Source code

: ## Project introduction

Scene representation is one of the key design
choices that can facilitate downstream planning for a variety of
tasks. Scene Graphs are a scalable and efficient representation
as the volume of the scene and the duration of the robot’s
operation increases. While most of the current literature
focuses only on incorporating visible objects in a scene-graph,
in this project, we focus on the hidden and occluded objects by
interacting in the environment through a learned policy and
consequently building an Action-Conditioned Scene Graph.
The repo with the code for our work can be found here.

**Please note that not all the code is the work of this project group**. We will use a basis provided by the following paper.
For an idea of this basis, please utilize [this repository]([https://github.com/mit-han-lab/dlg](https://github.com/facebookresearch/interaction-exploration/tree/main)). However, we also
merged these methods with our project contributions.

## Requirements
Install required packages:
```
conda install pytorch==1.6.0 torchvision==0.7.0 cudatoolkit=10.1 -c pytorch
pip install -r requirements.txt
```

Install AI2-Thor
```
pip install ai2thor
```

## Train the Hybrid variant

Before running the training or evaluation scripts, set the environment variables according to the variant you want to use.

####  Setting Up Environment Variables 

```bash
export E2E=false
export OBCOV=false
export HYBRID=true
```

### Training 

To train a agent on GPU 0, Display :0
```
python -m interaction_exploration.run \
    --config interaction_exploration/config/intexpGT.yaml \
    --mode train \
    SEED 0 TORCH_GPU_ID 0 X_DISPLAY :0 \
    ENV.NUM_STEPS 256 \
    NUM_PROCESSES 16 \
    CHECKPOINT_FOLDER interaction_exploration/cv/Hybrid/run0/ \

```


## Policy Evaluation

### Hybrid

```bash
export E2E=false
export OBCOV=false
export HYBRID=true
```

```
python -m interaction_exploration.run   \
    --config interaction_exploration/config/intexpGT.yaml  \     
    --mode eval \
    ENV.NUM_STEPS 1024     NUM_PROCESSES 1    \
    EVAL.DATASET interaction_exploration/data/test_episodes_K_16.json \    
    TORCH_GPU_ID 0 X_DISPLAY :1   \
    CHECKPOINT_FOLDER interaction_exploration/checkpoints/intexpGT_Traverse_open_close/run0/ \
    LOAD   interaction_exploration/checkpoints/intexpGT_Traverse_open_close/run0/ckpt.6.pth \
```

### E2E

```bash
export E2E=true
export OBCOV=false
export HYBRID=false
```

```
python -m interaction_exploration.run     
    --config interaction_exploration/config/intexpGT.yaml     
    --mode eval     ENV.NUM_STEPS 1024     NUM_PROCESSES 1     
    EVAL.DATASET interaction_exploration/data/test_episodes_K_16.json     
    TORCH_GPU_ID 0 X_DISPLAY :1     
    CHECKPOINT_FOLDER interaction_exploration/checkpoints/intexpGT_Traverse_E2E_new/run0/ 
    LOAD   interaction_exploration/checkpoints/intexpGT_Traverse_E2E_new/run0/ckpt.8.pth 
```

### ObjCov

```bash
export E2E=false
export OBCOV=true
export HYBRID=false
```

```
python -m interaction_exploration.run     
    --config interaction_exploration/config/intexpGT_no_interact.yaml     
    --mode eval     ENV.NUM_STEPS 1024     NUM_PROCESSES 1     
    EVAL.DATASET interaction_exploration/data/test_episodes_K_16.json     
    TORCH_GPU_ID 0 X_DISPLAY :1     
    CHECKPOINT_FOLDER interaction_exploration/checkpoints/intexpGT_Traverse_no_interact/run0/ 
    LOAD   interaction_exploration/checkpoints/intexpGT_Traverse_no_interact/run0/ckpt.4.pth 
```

• DIRECTIONS FOR THIS TASK:
Return all of the entries exactly as they were supplied.

• FINAL ANSWER:
Source code

: ## Project introduction

Scene representation is one of the key design
choices that can facilitate downstream planning for a variety of
tasks. Scene Graphs are a scalable and efficient representation
as the volume of the scene and the duration of the robot’s
operation increases. While most of the current literature
focuses only on incorporating visible objects in a scene-graph,
in this project, we focus on the hidden and occluded objects by
interacting in the environment through a learned policy and
consequently building an Action-Conditioned Scene Graph.
The repo with the code for our work can be found here.

**Please note that not all the code is the work of this project group**. We will use a basis provided by the following paper.
For an idea of this basis, please utilize [this repository]([https://github.com/mit-han-lab/dlg](https://github.com/facebookresearch/interaction-exploration/tree/main)). However, we also
merged these methods with our project contributions.

## Requirements
Install required packages:
```
conda install pytorch==1.6.0 torchvision==0.7.0 cudatoolkit=10.1 -c pytorch
pip install -r requirements.txt
```

Install AI2-Thor
```
pip install ai2thor
```

## Train the Hybrid variant

Before running the training or evaluation scripts, set the environment variables according to the variant you want to use.

####  Setting Up Environment Variables 

```bash
export E2E=false
export OBCOV=false
export HYBRID=true
```

### Training 

To train a agent on GPU 0, Display :0
```
python -m interaction_exploration.run \
    --config interaction_exploration/config/intexpGT.yaml \
    --mode train \
    SEED 0 TORCH_GPU_ID 0 X_DISPLAY :0 \
    ENV.NUM_STEPS 256 \
    NUM_PROCESSES 16 \
    CHECKPOINT_FOLDER interaction_exploration/cv/Hybrid/run0/ \

```


## Policy Evaluation

### Hybrid

```bash
export E2E=false
export OBCOV=false
export HYBRID=true
```

```
python -m interaction_exploration.run   \
    --config interaction_exploration/config/intexpGT.yaml  \     
    --mode eval \
    ENV.NUM_STEPS 1024     NUM_PROCESSES 1    \
    EVAL.DATASET interaction_exploration/data/test_episodes_K_16.json \    
    TORCH_GPU_ID 0 X_DISPLAY :1   \
    CHECKPOINT_FOLDER interaction_exploration/checkpoints/intexpGT_Traverse_open_close/run0/ \
    LOAD   interaction_exploration/checkpoints/intexpGT_Traverse_open_close/run0/ckpt.6.pth \
```

### E2E

```bash
export E2E=true
export OBCOV=false
export HYBRID=false
```

```
python -m interaction_exploration.run     
    --config interaction_exploration/config/intexpGT.yaml     
    --mode eval     ENV.NUM_STEPS 1024     NUM_PROCESSES 1     
    EVAL.DATASET interaction_exploration/data/test_episodes_K_16.json     
    TORCH_GPU_ID 0 X_DISPLAY :1     
    CHECKPOINT_FOLDER interaction_exploration/checkpoints/intexpGT_Traverse_E2E_new/run0/ 
    LOAD   interaction_exploration/checkpoints/intexpGT_Traverse_E2E_new/run0/ckpt.8.pth 
```

### ObjCov

```bash
export E2E=false
export OBCOV=true
export HYBRID=false
```

```
python -m interaction_exploration.run     
    --config interaction_exploration/config/intexpGT_no_interact.yaml     
    --mode eval     ENV.NUM_STEPS 1024     NUM_PROCESSES 1     
    EVAL.DATASET interaction_exploration/data/test_episodes_K_16.json     
    TORCH_GPU_ID 0 X_DISPLAY :1     
    CHECKPOINT_FOLDER interaction_exploration/checkpoints/intexpGT_Traverse_no_interact/run0/ 
    LOAD   interaction_exploration/checkpoints/intexpGT_Traverse_no_interact/run0/ckpt.4.pth 
```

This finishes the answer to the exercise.